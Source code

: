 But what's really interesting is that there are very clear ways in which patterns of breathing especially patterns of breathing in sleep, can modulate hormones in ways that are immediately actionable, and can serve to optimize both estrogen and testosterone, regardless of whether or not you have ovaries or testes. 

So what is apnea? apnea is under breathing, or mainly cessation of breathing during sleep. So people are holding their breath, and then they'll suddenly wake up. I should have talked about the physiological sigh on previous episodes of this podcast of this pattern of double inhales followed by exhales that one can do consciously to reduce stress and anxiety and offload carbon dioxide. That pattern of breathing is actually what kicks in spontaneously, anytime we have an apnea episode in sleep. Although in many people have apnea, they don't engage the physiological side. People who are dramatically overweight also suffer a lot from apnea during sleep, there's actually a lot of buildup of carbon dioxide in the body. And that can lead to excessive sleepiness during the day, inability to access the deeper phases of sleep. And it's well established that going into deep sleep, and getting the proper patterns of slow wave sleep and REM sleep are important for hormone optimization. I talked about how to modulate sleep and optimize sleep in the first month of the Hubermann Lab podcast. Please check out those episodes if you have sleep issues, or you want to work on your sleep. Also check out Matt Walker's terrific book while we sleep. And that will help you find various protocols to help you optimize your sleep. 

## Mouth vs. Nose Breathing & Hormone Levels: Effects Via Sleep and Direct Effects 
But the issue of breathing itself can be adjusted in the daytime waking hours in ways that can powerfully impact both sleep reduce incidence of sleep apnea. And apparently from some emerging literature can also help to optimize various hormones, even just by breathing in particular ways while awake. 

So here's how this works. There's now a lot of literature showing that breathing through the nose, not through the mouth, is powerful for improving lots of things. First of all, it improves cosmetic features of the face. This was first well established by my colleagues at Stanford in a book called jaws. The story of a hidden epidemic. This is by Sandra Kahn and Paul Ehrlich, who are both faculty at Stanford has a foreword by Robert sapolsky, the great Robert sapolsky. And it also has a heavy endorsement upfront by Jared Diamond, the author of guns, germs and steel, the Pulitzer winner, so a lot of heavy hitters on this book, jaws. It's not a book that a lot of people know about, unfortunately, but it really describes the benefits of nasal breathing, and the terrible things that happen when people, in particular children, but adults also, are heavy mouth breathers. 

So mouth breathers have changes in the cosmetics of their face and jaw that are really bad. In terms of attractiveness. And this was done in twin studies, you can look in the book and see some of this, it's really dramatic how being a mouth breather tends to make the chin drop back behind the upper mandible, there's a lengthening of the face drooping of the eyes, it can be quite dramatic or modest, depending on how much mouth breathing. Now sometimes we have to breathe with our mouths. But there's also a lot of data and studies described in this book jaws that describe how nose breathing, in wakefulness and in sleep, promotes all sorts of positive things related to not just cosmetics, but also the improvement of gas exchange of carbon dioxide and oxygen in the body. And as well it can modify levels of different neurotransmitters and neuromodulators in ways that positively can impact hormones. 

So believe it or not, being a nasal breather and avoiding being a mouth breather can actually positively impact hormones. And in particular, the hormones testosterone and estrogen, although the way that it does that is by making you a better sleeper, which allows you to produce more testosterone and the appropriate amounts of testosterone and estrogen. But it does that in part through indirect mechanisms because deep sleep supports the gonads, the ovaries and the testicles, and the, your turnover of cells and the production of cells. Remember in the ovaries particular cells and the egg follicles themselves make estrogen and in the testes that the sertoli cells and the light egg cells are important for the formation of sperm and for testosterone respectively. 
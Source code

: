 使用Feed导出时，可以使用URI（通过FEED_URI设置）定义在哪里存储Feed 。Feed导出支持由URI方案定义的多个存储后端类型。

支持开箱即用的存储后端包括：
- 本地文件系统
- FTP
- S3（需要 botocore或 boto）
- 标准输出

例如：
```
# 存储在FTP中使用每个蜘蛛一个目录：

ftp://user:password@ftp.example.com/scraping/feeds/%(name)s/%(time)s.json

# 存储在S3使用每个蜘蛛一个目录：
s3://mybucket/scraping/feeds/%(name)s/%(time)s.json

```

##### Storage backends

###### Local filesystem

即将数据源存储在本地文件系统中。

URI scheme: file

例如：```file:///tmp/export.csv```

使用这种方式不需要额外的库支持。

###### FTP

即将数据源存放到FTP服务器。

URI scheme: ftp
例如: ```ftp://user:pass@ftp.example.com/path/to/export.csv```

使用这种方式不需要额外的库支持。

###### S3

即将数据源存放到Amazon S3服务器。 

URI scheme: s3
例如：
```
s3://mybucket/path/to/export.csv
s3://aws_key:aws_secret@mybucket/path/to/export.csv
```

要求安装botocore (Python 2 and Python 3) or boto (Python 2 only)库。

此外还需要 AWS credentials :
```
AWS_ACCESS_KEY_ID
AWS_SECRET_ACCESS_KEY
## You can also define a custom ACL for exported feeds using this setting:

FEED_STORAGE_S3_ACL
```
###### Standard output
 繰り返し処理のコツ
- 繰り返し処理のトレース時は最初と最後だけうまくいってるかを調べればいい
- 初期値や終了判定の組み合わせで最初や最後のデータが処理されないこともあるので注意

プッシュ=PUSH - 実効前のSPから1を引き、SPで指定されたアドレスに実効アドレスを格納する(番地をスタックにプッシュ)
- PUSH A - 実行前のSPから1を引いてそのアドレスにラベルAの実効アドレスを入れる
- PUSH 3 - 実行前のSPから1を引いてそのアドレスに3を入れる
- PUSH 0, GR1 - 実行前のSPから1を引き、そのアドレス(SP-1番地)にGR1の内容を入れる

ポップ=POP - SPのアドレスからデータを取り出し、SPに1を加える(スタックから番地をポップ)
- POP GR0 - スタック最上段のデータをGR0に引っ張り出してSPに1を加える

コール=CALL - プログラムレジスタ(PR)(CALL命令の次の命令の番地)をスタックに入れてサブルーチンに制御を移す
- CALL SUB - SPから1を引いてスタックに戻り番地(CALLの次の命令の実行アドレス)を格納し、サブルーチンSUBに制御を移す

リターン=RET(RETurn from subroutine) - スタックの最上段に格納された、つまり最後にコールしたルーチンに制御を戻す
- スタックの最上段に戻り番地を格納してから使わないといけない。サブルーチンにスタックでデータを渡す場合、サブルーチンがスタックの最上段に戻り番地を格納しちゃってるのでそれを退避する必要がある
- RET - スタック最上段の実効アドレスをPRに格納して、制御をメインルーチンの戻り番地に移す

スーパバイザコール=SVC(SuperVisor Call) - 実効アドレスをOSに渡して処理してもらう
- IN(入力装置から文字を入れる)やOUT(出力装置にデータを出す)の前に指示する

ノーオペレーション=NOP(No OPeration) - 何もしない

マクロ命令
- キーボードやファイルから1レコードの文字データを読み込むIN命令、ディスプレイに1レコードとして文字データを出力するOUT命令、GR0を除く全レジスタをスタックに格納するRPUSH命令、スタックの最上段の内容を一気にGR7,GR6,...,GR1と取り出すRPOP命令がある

+-------+

Assignment: The answer must consist of every line from the data that holds the string "scraping".

Reply to the exercise:
ftp://user:password@ftp.example.com/scraping/feeds/%(name)s/%(time)s.json
s3://mybucket/scraping/feeds/%(name)s/%(time)s.json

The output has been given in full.